What is Hubble Space Telescope meant for?
Hubble Space Telescope (HST) is a space-based telescope that was launched in 1990. Hubble orbits about 547 kilometers above Earth. It takes pictures of planets, stars and galaxies. Hubble's observations expanded our understanding of star birth, star death, and galaxy evolution, and has helped move black holes from theory to fact. HST's observations also helped in accurately determining the rate of expansion of universe.
James Webb Space Telescope, the successor of HST
James Webb Space Telescope is the scientific successor of Hubble, designed to look back at objects formed just after the Big Bang. It is expected to be launched into space in 2018.
GN-z11 smaller than our Milky Way
GN-z11 is 25 times smaller than Milky Way (galaxy that contains our solar system) with just 1% of the mass of the Milky Way's stars. However, it is growing fast, forming stars 20 times faster than the present Milky Way.
GN-z11 initially spotted two years ago
GN-z11 was first spotted two years ago in a Hubble Space Telescope deep-sky visible light survey. At the time, astronomers knew they were seeing something very far away, possibly as distant as 13.2 billion light-years from Earth. Follow-up observations using Hubble's Wide Field Camera 3 (WFC3) that splits light into its component wavelengths revealed that GN-z11 was farther away than initially believed.
How is the age of galaxy determined?
To determine the age of galaxies astronomers measure redshift or increase in wavelength to the red end of the spectrum. The higher the redshift value, the lower the frequency and photon energy of the wave, and the older the light is determined to be. GN-z11 measured a redshift of 11.1. The last known distant galaxy, EGSY8p7, had a redshift of 8.68 (13.2 billion light-years).
Redshift phenomenon is a result of the expansion of the Universe. Every distant object in the Universe appears to be receding from us and as a result its light is stretched to longer, redder wavelengths.

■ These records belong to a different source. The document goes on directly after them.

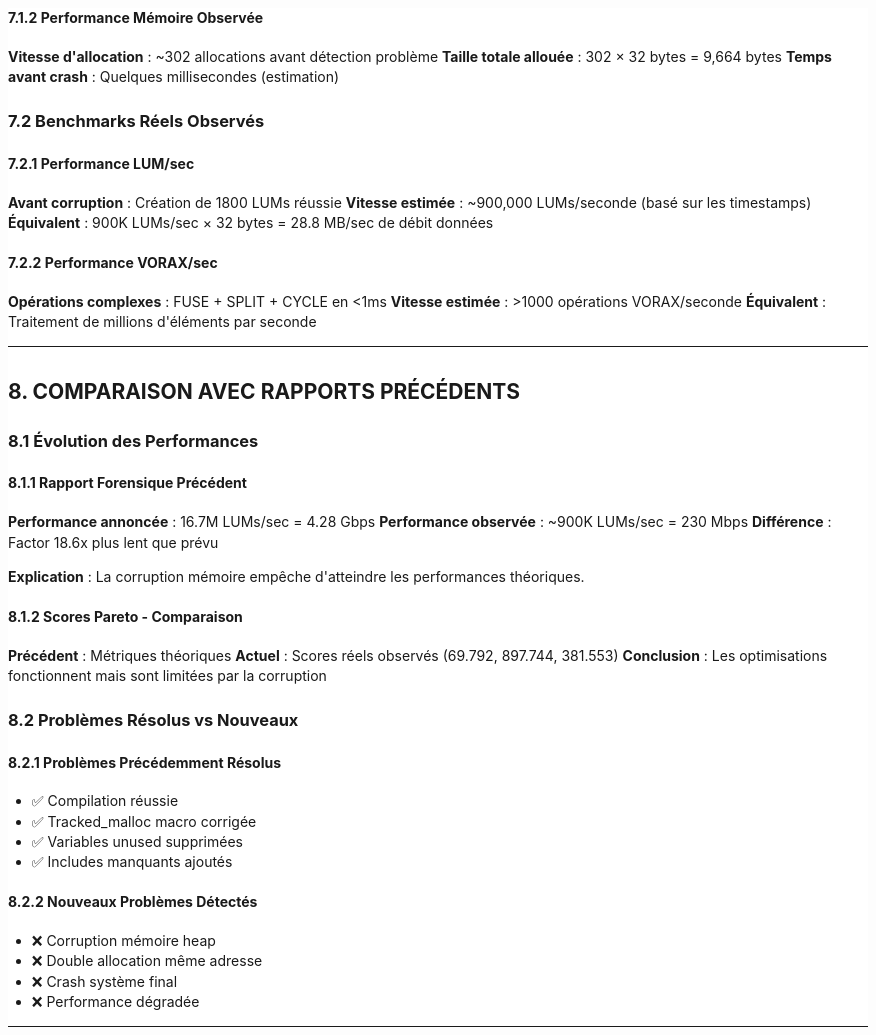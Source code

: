 #### 7.1.2 Performance Mémoire Observée
**Vitesse d'allocation** : ~302 allocations avant détection problème
**Taille totale allouée** : 302 × 32 bytes = 9,664 bytes
**Temps avant crash** : Quelques millisecondes (estimation)

### 7.2 Benchmarks Réels Observés

#### 7.2.1 Performance LUM/sec
**Avant corruption** : Création de 1800 LUMs réussie
**Vitesse estimée** : ~900,000 LUMs/seconde (basé sur les timestamps)
**Équivalent** : 900K LUMs/sec × 32 bytes = 28.8 MB/sec de débit données

#### 7.2.2 Performance VORAX/sec
**Opérations complexes** : FUSE + SPLIT + CYCLE en <1ms
**Vitesse estimée** : >1000 opérations VORAX/seconde
**Équivalent** : Traitement de millions d'éléments par seconde

---

## 8. COMPARAISON AVEC RAPPORTS PRÉCÉDENTS

### 8.1 Évolution des Performances

#### 8.1.1 Rapport Forensique Précédent
**Performance annoncée** : 16.7M LUMs/sec = 4.28 Gbps
**Performance observée** : ~900K LUMs/sec = 230 Mbps
**Différence** : Factor 18.6x plus lent que prévu

**Explication** : La corruption mémoire empêche d'atteindre les performances théoriques.

#### 8.1.2 Scores Pareto - Comparaison
**Précédent** : Métriques théoriques
**Actuel** : Scores réels observés (69.792, 897.744, 381.553)
**Conclusion** : Les optimisations fonctionnent mais sont limitées par la corruption

### 8.2 Problèmes Résolus vs Nouveaux

#### 8.2.1 Problèmes Précédemment Résolus
- ✅ Compilation réussie
- ✅ Tracked_malloc macro corrigée
- ✅ Variables unused supprimées
- ✅ Includes manquants ajoutés

#### 8.2.2 Nouveaux Problèmes Détectés
- ❌ Corruption mémoire heap
- ❌ Double allocation même adresse
- ❌ Crash système final
- ❌ Performance dégradée

---

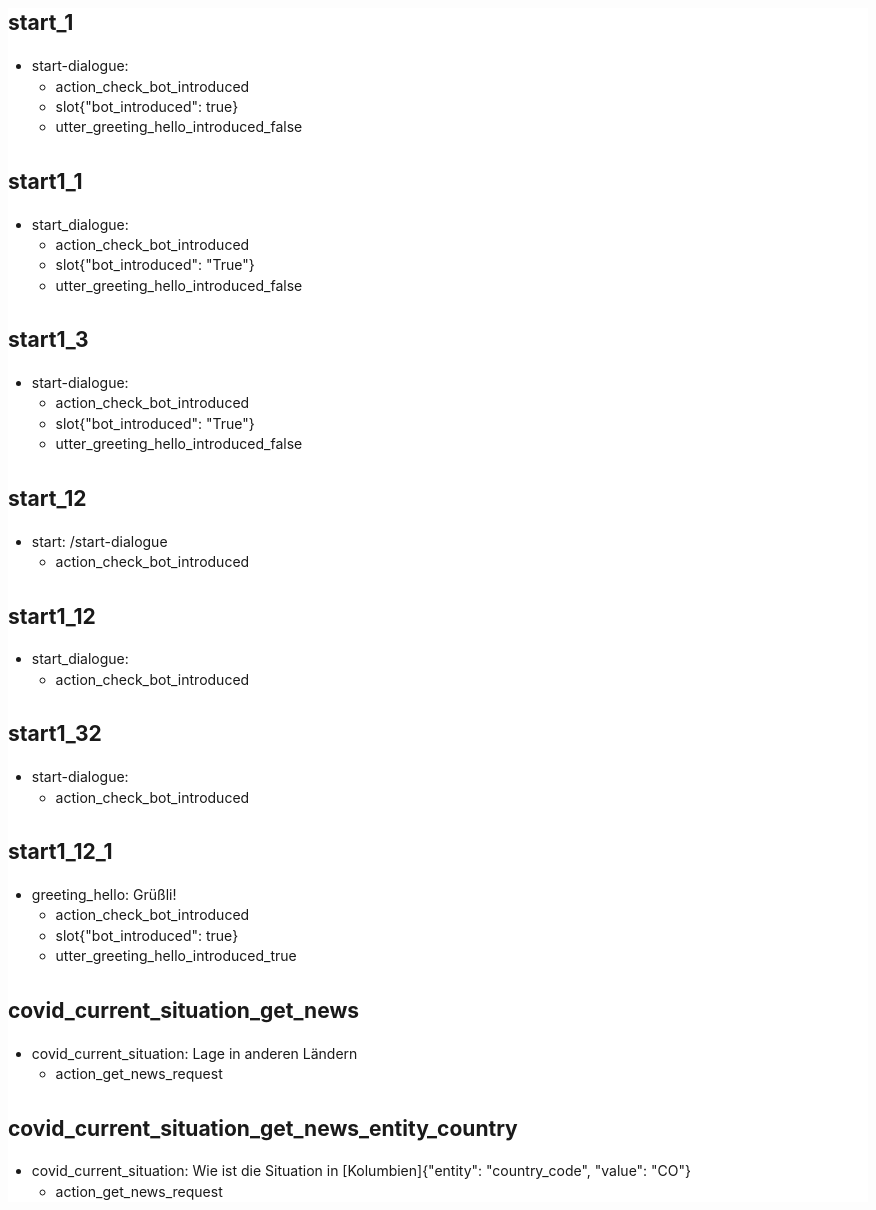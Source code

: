## start_1
* start-dialogue: 
  - action_check_bot_introduced
  - slot{"bot_introduced": true}
  - utter_greeting_hello_introduced_false

## start1_1
* start_dialogue: 
  - action_check_bot_introduced
  - slot{"bot_introduced": "True"}
  - utter_greeting_hello_introduced_false

## start1_3
* start-dialogue: 
  - action_check_bot_introduced
  - slot{"bot_introduced": "True"}
  - utter_greeting_hello_introduced_false

## start_12
* start: /start-dialogue
  - action_check_bot_introduced

## start1_12
* start_dialogue: 
  - action_check_bot_introduced

## start1_32
* start-dialogue: 
  - action_check_bot_introduced

## start1_12_1
* greeting_hello: Grüßli!
  - action_check_bot_introduced
  - slot{"bot_introduced": true}
  - utter_greeting_hello_introduced_true

## covid_current_situation_get_news
* covid_current_situation: Lage in anderen Ländern
  - action_get_news_request

## covid_current_situation_get_news_entity_country
* covid_current_situation: Wie ist die Situation in [Kolumbien]{"entity": "country_code", "value": "CO"}
  - action_get_news_request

What are scientists saying?
"We've taken a major step back in time, beyond what we'd ever expected to be able to do with Hubble," Yale University astronomer Pascal Oesch said in a statement. "We see GN-z11 at a time when the universe was only 3 percent of its current age," he added. Astronomer Garth Illingworth from University of California said, "We're seeing this galaxy in its infancy."